I wipe sweat from my forehead and head up the stairs. Unlike the girls’ dorm, the boys don’t have a Father at the desk watching. They don’t care about our chastity, about who we might sneak into our rooms in the night.

I consider going to Angel and Heath’s room, the same way I did when I woke up and saw that Mercy wasn’t in bed. I checked the other cameras and saw her creeping through the dark, slipping off campus, before I believed it. Even then, I didn’t go to the others. They would have opinions I’d feel obligated to take into account, urges to quell and considerations on what we should do. That would take too much time. I already took too much time running to her dorm to check, to make sure she hadn’t tampered with the cameras, that my little mouse of a sister really left campus by herself in the middle of the night.

Fury throbs in my temples as I pad along the hallway on the fourth floor.

What the fuck is she doing?

I pound my fist on the door I want, then wait, checking my phone again, as if she’ll have reappeared so soon. It’s been twenty minutes. If she had a craving for ice cream, she’s had time to get it. She should be returning at any moment. I know she wouldn’t do something so reckless, and yet, I hold onto the impossible, naïve hope that could more accurately be described as denial.

I’m about to knock again when the door creaks open and a boy peers out, his brown hair mussed and sticking up on one side in a cowlick. With his glasses askew and the scowl on his face making his lower lip draw in, he looks like an owl.

“I need to know where someone is.”

“Not my area of expertise,” he says, his voice raspy with sleep.

“Let me in,” I order. “And make it happen.”

“This is outside my regular business hours,” he says. “I charge twice as much after hours, and four times if you fuck up my sleep schedule.”

“Fine,” I say, shoving my phone at him. “That’s not an issue.”

The kid sighs and pulls open the door, raking a hand through his hair, which only makes it stand up more atrociously. He’s wearing flannel pajamas buttoned to the neck to combat the damp chill in the room caused by the half-open window.

“What am I supposed to do with this?” he asks, waving the phone at me.

“I don’t know,” I say, frowning down at him. “Aren’t you the hacker?”

“What do you want me to hack into?” he asks. “Your video feed hasn’t been disabled or put on a playback loop. It’s still going.”

“I know that,” I grit out, gesturing to the still campus shown on the screen before narrowing my eyes at him. “How can you tell?”

He shrugs. “I’m good.”

“Humble too,” I mutter, glowering down at the scrawny nerd. I could break him in half with my bare hands.

He arches an arrogant brow. “You want good, or you want humble?”

“Asshole.”

He cracks the slightest smile. Nate Swift is an enigma—no friends, no girls, no known attachments, only connections in his own dark web. No one knows for sure how far and wide that goes, though there are rumors of the powerful people who owe him favors. He’s known for his discretion and certain skill set that makes him invaluable to men from every walk of life, from fathers like mine to ones like Angel’s.
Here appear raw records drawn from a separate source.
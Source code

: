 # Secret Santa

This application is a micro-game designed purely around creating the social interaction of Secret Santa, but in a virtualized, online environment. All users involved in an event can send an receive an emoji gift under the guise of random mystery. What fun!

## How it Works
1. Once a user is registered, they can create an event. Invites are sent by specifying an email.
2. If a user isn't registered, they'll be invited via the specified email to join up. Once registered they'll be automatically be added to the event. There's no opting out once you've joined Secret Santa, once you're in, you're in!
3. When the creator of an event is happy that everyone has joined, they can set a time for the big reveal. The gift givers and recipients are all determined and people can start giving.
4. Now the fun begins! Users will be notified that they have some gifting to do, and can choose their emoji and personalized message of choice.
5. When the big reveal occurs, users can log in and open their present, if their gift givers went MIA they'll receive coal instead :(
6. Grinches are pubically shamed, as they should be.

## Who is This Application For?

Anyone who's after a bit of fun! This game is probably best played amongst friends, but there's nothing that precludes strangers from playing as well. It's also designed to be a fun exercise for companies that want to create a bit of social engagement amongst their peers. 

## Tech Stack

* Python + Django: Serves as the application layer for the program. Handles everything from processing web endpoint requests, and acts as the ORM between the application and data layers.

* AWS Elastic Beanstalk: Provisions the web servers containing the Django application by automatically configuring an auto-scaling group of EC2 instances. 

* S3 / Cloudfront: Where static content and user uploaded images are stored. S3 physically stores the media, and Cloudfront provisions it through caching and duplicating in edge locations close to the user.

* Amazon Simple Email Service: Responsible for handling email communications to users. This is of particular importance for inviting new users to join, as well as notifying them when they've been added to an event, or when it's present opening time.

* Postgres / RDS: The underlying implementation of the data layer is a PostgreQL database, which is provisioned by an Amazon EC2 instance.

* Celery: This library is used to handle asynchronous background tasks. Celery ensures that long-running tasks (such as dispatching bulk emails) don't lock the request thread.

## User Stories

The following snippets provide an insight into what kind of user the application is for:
He can get in andout without leaving a trace just about anywhere that the internet reaches–for a price.

That price is never cash, though.

“Time’s ticking,” he says, tapping the screen with a blunt, clean fingernail trimmed so close it looks painful.

“I want to know where she went.”

“You want me to hack into a closed-circuit security camera?” he asks, handing back my phone and powering up his tech center, which looks like something out of a spy movie. “Which one?”

“I don’t fucking know,” I say, throwing myself down on his rumpled bed. “Figure it out.”

“Off. My. Bed.” He stares at me with eyes so unflinching I’m reminded of those favors he’s owed by men far more dangerous than me.

“My bad,” I grumble, shoving off the mattress. It was a dick move to drag him out of bed and then toss my sweaty ass on it. Besides, the recently vacated sheets are disconcertingly warm. I’m not opposed to a little sword crossing when I’m sharing a slut with the bros, but there’s something uncomfortably intimate about feeling a stranger’s warmth in his sheets.

Nate turns back to his monitors and taps away like nothing happened. From the back, with his bedhead hair and ears sticking out, he looks like the guy that got wedgied by guys like me in high school. But he’s not a wimpy brainiac doing the homework of the popular jocks. It might seem like it at first. Protection is the first favor he asks—he’ll do something online for you that you can’t figure out yourself, and in return, you’ll guarantee that none of your crew will bother him.

But if at some later time a person finds himself in need again, he pays however and whenever Nate asks. If someone tried to refuse, he wouldn’t just have proof of whatever illegal thing they’d asked him for, but anything that’s ever existed inthe furthest reaches of the internet. The kid can find anything. By now he’s racked up enough favors to earn him his own status, more untouchable than anyone on campus, including Hellhounds and Sinners. He plays both sides—on campus, in the town, in Washington, if the rumors are to be believed.